Synthesis and Pharmacological Evaluation of 1-Phenyl‑3-Thiophenylurea Derivatives as Cannabinoid Type‑1 Receptor Allosteric Modulators

We previously reported diarylurea derivatives as cannabinoid type-1 receptor (CB1) allosteric modulators, which were effective in attenuating cocaine-seeking behavior. Herein, we extended the structure–activity relationships of PSNCBAM-1 (2) at the central phenyl ring directly connected to the urea moiety. Replacement with a thiophene ring led to 11 with improved or comparable potencies in calcium mobilization, [35S]­GTPγS binding, and cAMP assays, whereas substitution with nonaromatic rings led to significant attenuation of the modulatory activity.
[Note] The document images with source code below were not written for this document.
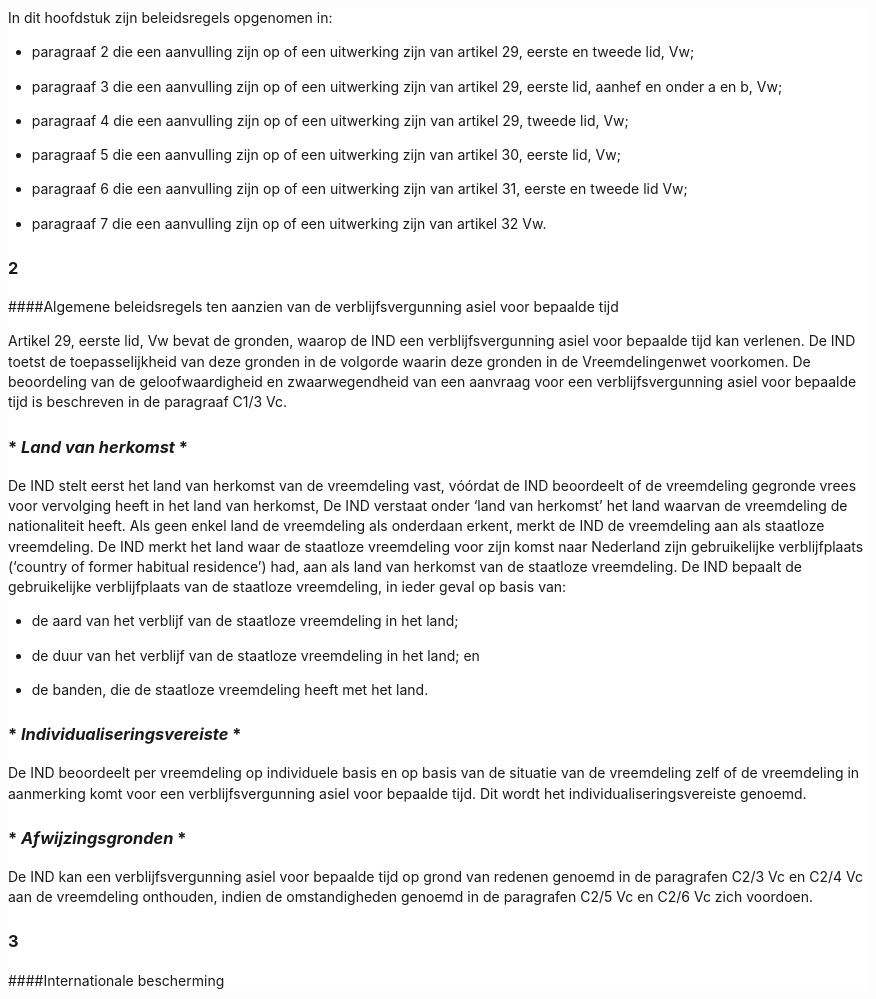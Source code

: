 In dit hoofdstuk zijn beleidsregels opgenomen in: 

* paragraaf 2 die een aanvulling zijn op of een uitwerking zijn van artikel 29, eerste en tweede lid, Vw;  

* paragraaf 3 die een aanvulling zijn op of een uitwerking zijn van artikel 29, eerste lid, aanhef en onder a en b, Vw;  

* paragraaf 4 die een aanvulling zijn op of een uitwerking zijn van artikel 29, tweede lid, Vw;  

* paragraaf 5 die een aanvulling zijn op of een uitwerking zijn van artikel 30, eerste lid, Vw;  

* paragraaf 6 die een aanvulling zijn op of een uitwerking zijn van artikel 31, eerste en tweede lid Vw;  

* paragraaf 7 die een aanvulling zijn op of een uitwerking zijn van artikel 32 Vw.      
### 2  

####Algemene beleidsregels ten aanzien van de verblijfsvergunning asiel voor bepaalde tijd

Artikel 29, eerste lid, Vw bevat de gronden, waarop de IND een verblijfsvergunning asiel voor bepaalde tijd kan verlenen. De IND toetst de toepasselijkheid van deze gronden in de volgorde waarin deze gronden in de Vreemdelingenwet voorkomen. De beoordeling van de geloofwaardigheid en zwaarwegendheid van een aanvraag voor een verblijfsvergunning asiel voor bepaalde tijd is beschreven in de paragraaf C1/3 Vc. 
### * *Land van herkomst* * 

De IND stelt eerst het land van herkomst van de vreemdeling vast, vóórdat de IND beoordeelt of de vreemdeling gegronde vrees voor vervolging heeft in het land van herkomst, De IND verstaat onder ‘land van herkomst’ het land waarvan de vreemdeling de nationaliteit heeft. Als geen enkel land de vreemdeling als onderdaan erkent, merkt de IND de vreemdeling aan als staatloze vreemdeling. De IND merkt het land waar de staatloze vreemdeling voor zijn komst naar Nederland zijn gebruikelijke verblijfplaats (‘country of former habitual residence’) had, aan als land van herkomst van de staatloze vreemdeling. De IND bepaalt de gebruikelijke verblijfplaats van de staatloze vreemdeling, in ieder geval op basis van: 

* de aard van het verblijf van de staatloze vreemdeling in het land;  

* de duur van het verblijf van de staatloze vreemdeling in het land; en  

* de banden, die de staatloze vreemdeling heeft met het land.   
### * *Individualiseringsvereiste* * 

De IND beoordeelt per vreemdeling op individuele basis en op basis van de situatie van de vreemdeling zelf of de vreemdeling in aanmerking komt voor een verblijfsvergunning asiel voor bepaalde tijd. Dit wordt het individualiseringsvereiste genoemd. 
### * *Afwijzingsgronden* * 

De IND kan een verblijfsvergunning asiel voor bepaalde tijd op grond van redenen genoemd in de paragrafen C2/3 Vc en C2/4 Vc aan de vreemdeling onthouden, indien de omstandigheden genoemd in de paragrafen C2/5 Vc en C2/6 Vc zich voordoen.    
### 3  

####Internationale bescherming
These compounds had no inverse agonism in [35S]­GTPγS binding, a characteristic that is often thought to contribute to adverse psychiatric effects. While 11 had good metabolic stability in rat liver microsomes, it showed modest solubility and blood–brain barrier permeability. Compound 11 showed an insignificant attenuation of cocaine seeking behavior in rats, most likely due to its limited CNS penetration, suggesting that pharmacokinetics and distribution play a role in translating the in vitro efficacy to in vivo behavior.